::: Study material :::

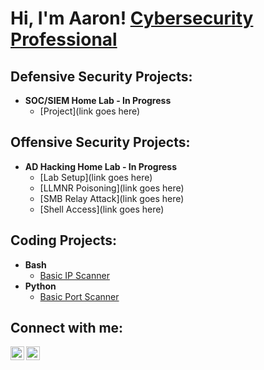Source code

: <h1>Hi, I'm Aaron! <a href="https://www.linkedin.com/in/aaron-conary/">Cybersecurity Professional</a></h1>

<h2>Defensive Security Projects:</h2>

- <b>SOC/SIEM Home Lab - In Progress </b>
  - [Project](link goes here)
 
<h2>Offensive Security Projects:</h2>

- <b>AD Hacking Home Lab - In Progress </b>
  - [Lab Setup](link goes here)
  - [LLMNR Poisoning](link goes here)
  - [SMB Relay Attack](link goes here)
  - [Shell Access](link goes here)
 
<h2>Coding Projects:</h2>

- <b>Bash</b>
  - [Basic IP Scanner](https://github.com/amconary/IP-Scanner-Utility)
- <b>Python</b>
  - [Basic Port Scanner](https://github.com/amconary/Port-Scanner-Utility)

<h2>Connect with me:</h2>

[<img align="left" alt="JoshMadakor | Twitter" width="22px" src="https://cdn.jsdelivr.net/npm/simple-icons@v3/icons/twitter.svg" />][twitter]
[<img align="left" alt="JoshMadakor | LinkedIn" width="22px" src="https://cdn.jsdelivr.net/npm/simple-icons@v3/icons/linkedin.svg" />][linkedin]

[twitter]: https://twitter.com/AaronConary
[linkedin]: https://www.linkedin.com/in/aaron-conary

<!--
**amconary/amconary** is a ✨ _special_ ✨ repository because its `README.md` (this file) appears on your GitHub profile.

Here are some ideas to get you started:

- 🔭 I’m currently working on ...
- 🌱 I’m currently learning ...
- 👯 I’m looking to collaborate on ...
- 🤔 I’m looking for help with ...
- 💬 Ask me about ...
- 📫 How to reach me: ...
- 😄 Pronouns: ...
- ⚡ Fun fact: ...
-->

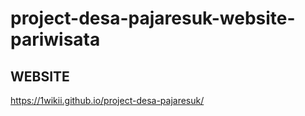 # project-desa-pajaresuk-website-pariwisata

## WEBSITE
https://1wikii.github.io/project-desa-pajaresuk/

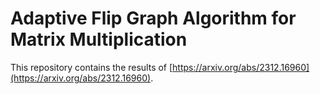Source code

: # Adaptive Flip Graph Algorithm for Matrix Multiplication
This repository contains the results of [https://arxiv.org/abs/2312.16960](https://arxiv.org/abs/2312.16960).
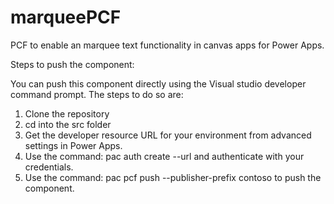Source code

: # marqueePCF
PCF to enable an marquee text functionality in canvas apps for Power Apps.

Steps to push the component:

You can push this component directly using the Visual studio developer command prompt. The steps to do so are:

1. Clone the repository
2. cd into the src folder
3. Get the developer resource URL for your environment from advanced settings in Power Apps.
4. Use the command: pac auth create --url and authenticate with your credentials.
5. Use the command: pac pcf push --publisher-prefix contoso to push the component.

:::

◆ Task: Once you have located every line with the word "push" in the material above, list those lines.

◆ Output:
Steps to push the component:
You can push this component directly using the Visual studio developer command prompt. The steps to do so are:
5. Use the command: pac pcf push --publisher-prefix contoso to push the component.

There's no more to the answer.